One wet winter afternoon sometime in the early 90s, I was driving up Ashby on my way home from work, dark gray clouds hastening the early dusk. I felt tired, & likely as not had a touch of my usual SAD, exacerbated by that bad habit I used to have of nibbling on peanut m&ms at my desk after lunch. Plus I never used to get any exercise in the winter. So it makes sense, the overall crappy weariness I remember.

And then I heard this song on the radio:

I thought I had never heard anything so tender & beautiful before. My Spanish (then as well as now, sadly) barely qualifies as rudimentary, so I had no way of knowing that they were singing about a drop of dew, but the simplicity & clarity of the song really did feel just as refreshing as a dewdrop. Suddenly the gray clouds were beautiful with subtle colors. The damp weather felt lush, clean & vital. I noticed the green trees in the hills.

I rushed home (no cellphones then!), called the studio number at KPFA (of course) & the DJ (I wish I could remember who it was) told me: Silvio Rodríguez. So I had his name, & the name of the song, but for some reason wasn’t able to track it down (no web!) until Donna brought home an old cache of LPs she had been storing somewhere, & there was my song on the sixth side of Tríptico. I wish I could tell you that I fell in love with the whole thing, but the truth is I was a little put off by all those drippy 70s arrangements. Nothing else could touch “La Gota de Rocío”, with its spare beauty & the clear-as-a-bell voice of Anabel Lopez. I put it on a mixtape (no CD burners!) & almost forgot about the rest of the album.

So. Here we are in 2010 & about a month ago Donna finds out that Silvio is coming to the US for the first time in 30 years. 30 years! Ticket prices be damned, this is the chance of a lifetime! So I ran down to the Paramount box office & scored us a pair in the second-cheapest balcony section. (I am all about avoiding nasty service charges as often as possible. Whether it’s an expensive show or not.)

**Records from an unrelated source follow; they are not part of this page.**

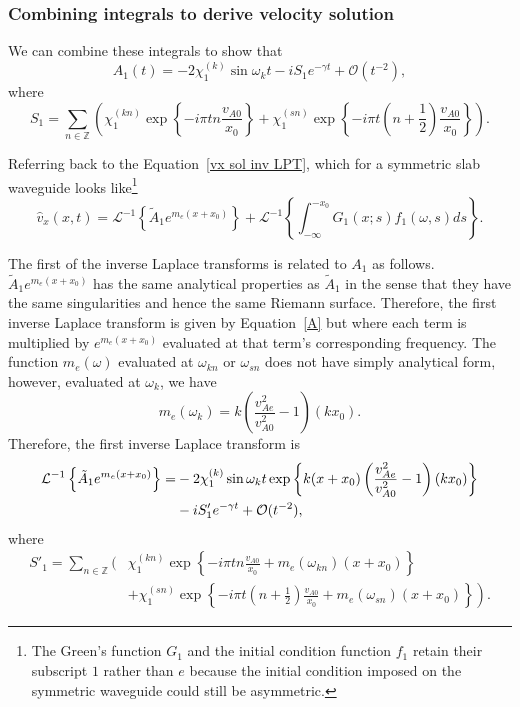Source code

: \subsubsection{Combining integrals to derive velocity solution}
We can combine these integrals to show that
\begin{equation}
A_1(t) = -2\chi_1^{(k)}\sin{\omega_k t} - iS_1 e^{-\gamma t} + \mathcal{O}(t^{-2}),
\label{A}
\end{equation}
where
\begin{equation}
S_1 = \sum_{n \in \mathbb{Z}} \left( \chi_1^{(kn)}\exp\left\{-i\pi t n \frac{v_{A0}}{x_0}\right\} + \chi_1^{(sn)}\exp\left\{-i\pi t \left(n+\frac{1}{2}\right) \frac{v_{A0}}{x_0}\right\} \right).
\end{equation}

Referring back to the Equation~\eqref{vx sol inv LPT}, which for a symmetric slab waveguide looks like\footnote{The Green's function $G_1$ and the initial condition function $f_1$ retain their subscript $1$ rather than $e$ because the initial condition imposed on the symmetric waveguide could still be asymmetric.}
\begin{equation}
\widehat{v}_x(x, t) = \mathcal{L}^{-1} \left\{ \tilde{A}_1 e^{m_e(x + x_0)} \right\} + \mathcal{L}^{-1} \left\{ \int_{-\infty}^{-x_0} G_1(x; s)f_1(\omega, s)ds \right\}.
\label{vx sol inv LPT sym}
\end{equation}

The first of the inverse Laplace transforms is related to $A_1$ as follows. $\tilde{A}_1e^{m_e(x + x_0)}$ has the same analytical properties as $\tilde{A}_1$ in the sense that they have the same singularities and hence the same Riemann surface. Therefore, the first inverse Laplace transform is given by Equation~\eqref{A} but where each term is multiplied by $e^{m_e(x + x_0)}$ evaluated at that term's corresponding frequency. The function $m_e(\omega)$ evaluated at $\omega_{kn}$ or $\omega_{sn}$ does not have simply analytical form, however, evaluated at $\omega_k$, we have
\begin{equation}
m_e(\omega_k) = k\left( \frac{v_{Ae}^2}{v_{A0}^2} - 1 \right) (kx_0).
\end{equation}
Therefore, the first inverse Laplace transform is
\begin{align}
\mathcal{L}^{-1} \left\{ \tilde{A}_1 e^{m_e(x + x_0)} \right\} = &-2\chi_1^{(k)}\sin{\omega_k t}\exp\left\{ k(x + x_0)\left( \frac{v_{Ae}^2}{v_{A0}^2} - 1 \right) (kx_0) \right\} \notag \\
&- iS'_1 e^{-\gamma t} + \mathcal{O}(t^{-2}),
\end{align}
where
\begin{align}
S'_1 = \sum_{n \in \mathbb{Z}} \bigg( & \chi_1^{(kn)}\exp\left\{-i\pi t n \frac{v_{A0}}{x_0} + m_e(\omega_{kn})(x + x_0) \right\} \\
&\left.+ \chi_1^{(sn)}\exp\left\{-i\pi t \left(n+\frac{1}{2}\right) \frac{v_{A0}}{x_0} + m_e(\omega_{sn})(x + x_0)\right\} \right).
\end{align}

What can I say? There was so much love in the room, it was mayhem of the best kind. People were beside themselves, hollering & waving Cuban flags, singing along, giving deafening ovations at every opportunity. Even before Silvio came out, when 3 of his bandmembers were playing the opening instrumental, I felt like I might cry, but pretty soon we were simply weeping.

I didn’t know what to expect from Silvio; people get older & their voices sometimes lose a little, or a lot, in the process. Or they get tired of singing their hits decade after decade & they start to sound like they’re covering themselves. (It can be worth it anyway in some cases: the one time we got to see James Brown, we were disappointed that it was more like James Brown doing James Brown, but it was still James Brown!) No: Silvio’s voice is still one of the most tender, warm & authentic voices I have ever had the pleasure to hear. I can’t help using the word “tender” over & over to describe his music, because that is what you feel from him: love, tenderness, idealism, hope.

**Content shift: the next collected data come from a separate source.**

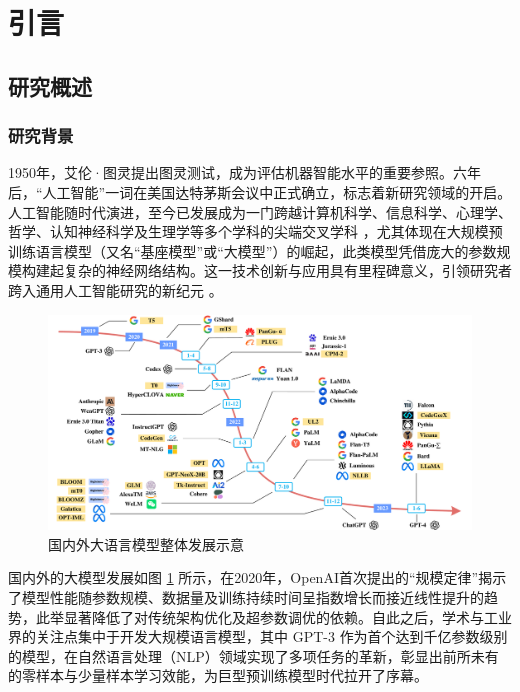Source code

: \section{引言}

\subsection{研究概述}

\subsubsection{研究背景}
1950年，艾伦·图灵提出图灵测试\cite{XSYK202306001}，成为评估机器智能水平的重要参照。六年后，“人工智能”一词在美国达特茅斯会议中正式确立，标志着新研究领域的开启。人工智能随时代演进，至今已发展成为一门跨越计算机科学、信息科学、心理学、哲学、认知神经科学及生理学等多个学科的尖端交叉学科 \cite{YUAN200905001}，尤其体现在大规模预训练语言模型（又名“基座模型”或“大模型”）的崛起，此类模型凭借庞大的参数规模构建起复杂的神经网络结构\cite{bommasani2022opportunities}。这一技术创新与应用具有里程碑意义，引领研究者跨入通用人工智能研究的新纪元 \cite{ZXTX20240416002}。

\begin{figure}[ht]
  \centering
  \includegraphics[width=1.0\textwidth]{./Img/大模型发展绘图.pdf}
  \caption{国内外大语言模型整体发展示意}\label{fig:a-00}
\end{figure}

国内外的大模型发展如图 \ref{fig:a-00} 所示，在2020年，OpenAI首次提出的“规模定律”揭示了模型性能随参数规模、数据量及训练持续时间呈指数增长而接近线性提升的趋势，此举显著降低了对传统架构优化及超参数调优的依赖。自此之后，学术与工业界的关注点集中于开发大规模语言模型，其中 GPT-3 \cite{brown2020language} 作为首个达到千亿参数级别的模型，在自然语言处理（NLP）领域实现了多项任务的革新，彰显出前所未有的零样本与少量样本学习效能，为巨型预训练模型时代拉开了序幕。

Like the proverbial hand in a glove, this wonderful voice is perfectly matched with the kind of songs he writes: elemental, primary, what people mean when they say “classic”: so many of his songs sound as if they have always existed. As if each song lived whole somewhere inside music, waiting for the right moment to be born. (Gillian Welch, too, has a line on that particular kind of magic.)

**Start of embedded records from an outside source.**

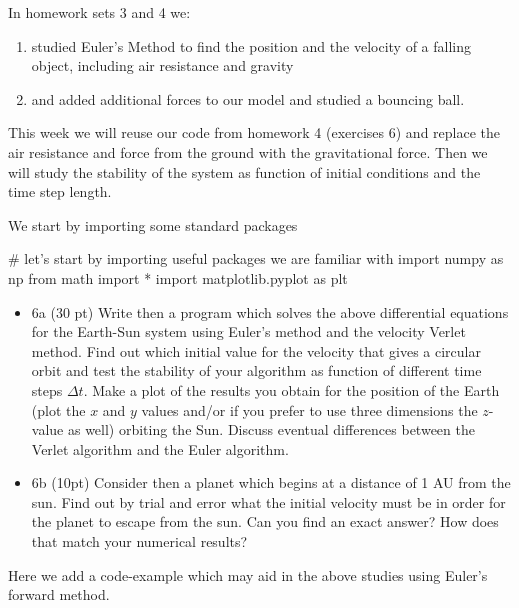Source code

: \documentclass[%
oneside,                 %
final,                   %
10pt]{article}
\begin{document}
In homework sets 3 and 4 we:
\begin{enumerate}
\item studied  Euler's Method to find the position and the velocity of a falling object, including air resistance and gravity

\item and added additional forces to our model and studied a bouncing ball.
\end{enumerate}

\noindent
This week we will reuse our code from homework 4 (exercises 6)
and replace the air resistance and force from the ground with the
gravitational force. Then we will study the stability of the system as function of initial conditions and the time step length.

We start by importing some standard packages






\bpycod
# let's start by importing useful packages we are familiar with
import numpy as np
from math import *
import matplotlib.pyplot as plt

\epycod


\begin{itemize}
\item 6a (30 pt)  Write then a program which solves the above differential equations for the Earth-Sun system using Euler's  method and the velocity Verlet method.  Find out which initial value for the velocity that gives a circular orbit and test the stability of your algorithm as function of different time steps $\Delta t$.  Make a plot of the results you obtain for the position of the Earth (plot the $x$ and $y$ values and/or if you prefer to use three dimensions the $z$-value as well) orbiting  the Sun. Discuss eventual differences between the Verlet algorithm and the Euler algorithm. 

\item 6b (10pt) Consider then a planet which begins at a distance of 1 AU from the sun. Find out by trial and error what the initial velocity must be in order for the planet to escape from the sun.  Can you find an exact answer?  How does that match your numerical results?
\end{itemize}

\noindent
Here we add a code-example which may aid in the above studies using Euler's forward method.
\end{document}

The fine, fine band (tres, guitar, acoustic bass, flute & clarinet, understated drums & percussion) & sensitive arrangements fulfilled the promise of those beautiful songs that I knew were hidden under the syrupy overproduction of Tríptico: I felt like I could hear everything clearly because they played even old songs in a way that made sense to my contemporary ears.

Yet still there was that timeless quality. My Spanish didn’t allow me to understand the lyrics in any literal sense, so I can only tell you that he sang of earth & sky, of butterflies, heart, death, rain, of memory, of dreams & of angels, Martin Luther King & Violeta Parra. Stars, moon, time… a drop of dew.

We never wanted him to leave. I lost count of the encores. Even after they lowered the curtain, most of the house kept chanting & cheering & clapping, until finally we floated on little clouds of joy out to the sidewalk, where we all stood around smiling at each other, not quite ready to go home.